Chaos won't ensue if employers can act on conscientious objections -- in fact, they shouldn't be providing employees' insurance in the first place.
Jon Stewart thinks "chaos" would ensue if employers with a moral objection to birth control were exempted from the federal requirement to provide contraceptive insurance coverage to their employees. Watch his commentary, which comes near the end of the clip above, or read this transcript:
BOB SCHEIFFER: Senator Blunt from Missouri, one of your Republican colleagues, he wants a law that would allow anyone who has a moral objection to this to not have to pay for birth control pills. Would you be willing to push that in the Senate?
MITCH MCCONNELL: Of course I'd be happy to support it, and intend to support it.
JON STEWART: Really? Because you know what that would be? Fucking chaos, you realize that, right? That's chaos. (mocking tone) All right, I'm a Christian scientist. I don't have to provide any health care. I don't believe in it. It's all up to your boss. I work for the new head football coach at the high school. I got my new health care plan, and it just says, 'Walk it off, you pussy!'
You can't just decide on your own. We're either in a society or we're not in a society.
His incredulity bespeaks a faulty memory -- and a lack of imagination.

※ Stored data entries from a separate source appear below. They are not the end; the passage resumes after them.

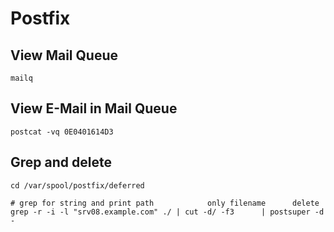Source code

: # Postfix

## View Mail Queue

```shell
mailq
```

## View E-Mail in Mail Queue

```shell
postcat -vq 0E0401614D3
```

## Grep and delete

```shell
cd /var/spool/postfix/deferred

# grep for string and print path            only filename      delete
grep -r -i -l "srv08.example.com" ./ | cut -d/ -f3      | postsuper -d -
```
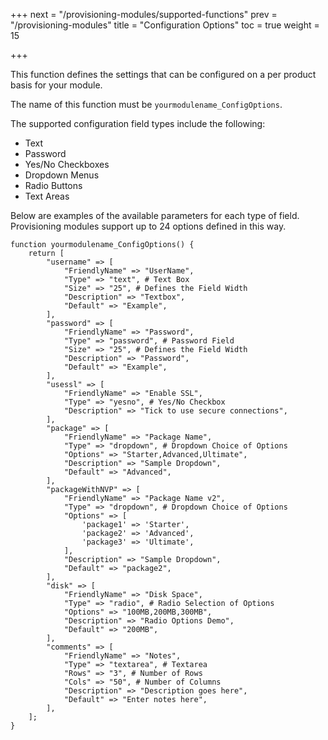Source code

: +++
next = "/provisioning-modules/supported-functions"
prev = "/provisioning-modules"
title = "Configuration Options"
toc = true
weight = 15

+++

This function defines the settings that can be configured on a per product basis for your module.

The name of this function must be `yourmodulename_ConfigOptions`.

The supported configuration field types include the following:

* Text
* Password
* Yes/No Checkboxes
* Dropdown Menus
* Radio Buttons
* Text Areas

Below are examples of the available parameters for each type of field. Provisioning modules support up to 24 options defined in this way.

```
function yourmodulename_ConfigOptions() {
    return [
        "username" => [
            "FriendlyName" => "UserName",
            "Type" => "text", # Text Box
            "Size" => "25", # Defines the Field Width
            "Description" => "Textbox",
            "Default" => "Example",
        ],
        "password" => [
            "FriendlyName" => "Password",
            "Type" => "password", # Password Field
            "Size" => "25", # Defines the Field Width
            "Description" => "Password",
            "Default" => "Example",
        ],
        "usessl" => [
            "FriendlyName" => "Enable SSL",
            "Type" => "yesno", # Yes/No Checkbox
            "Description" => "Tick to use secure connections",
        ],
        "package" => [
            "FriendlyName" => "Package Name",
            "Type" => "dropdown", # Dropdown Choice of Options
            "Options" => "Starter,Advanced,Ultimate",
            "Description" => "Sample Dropdown",
            "Default" => "Advanced",
        ],
        "packageWithNVP" => [
            "FriendlyName" => "Package Name v2",
            "Type" => "dropdown", # Dropdown Choice of Options
            "Options" => [
                'package1' => 'Starter',
                'package2' => 'Advanced',
                'package3' => 'Ultimate',
            ],
            "Description" => "Sample Dropdown",
            "Default" => "package2",
        ],
        "disk" => [
            "FriendlyName" => "Disk Space",
            "Type" => "radio", # Radio Selection of Options
            "Options" => "100MB,200MB,300MB",
            "Description" => "Radio Options Demo",
            "Default" => "200MB",
        ],
        "comments" => [
            "FriendlyName" => "Notes",
            "Type" => "textarea", # Textarea
            "Rows" => "3", # Number of Rows
            "Cols" => "50", # Number of Columns
            "Description" => "Description goes here",
            "Default" => "Enter notes here",
        ],
    ];
}
```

Prior to the federal mandate that employers provide contraceptive care there was not, in fact, "fucking chaos," and Americans did regard themselves as living in a society. It's clear why people like Stewart value the universal provision of contraceptive care. But the conceit that the federal government must either mandate that some employers engage in behavior that violates their conscience or face chaos is alarmist nonsense. Before Obama's heath-care overhaul, there were 50 different approaches to insurance coverage mandates, many of which left employers alone and focused on what insurers had to cover. Pro-contraception activists argue that the old system -- which governed a non-chaotic society -- did an inadequate job affording access to contraception.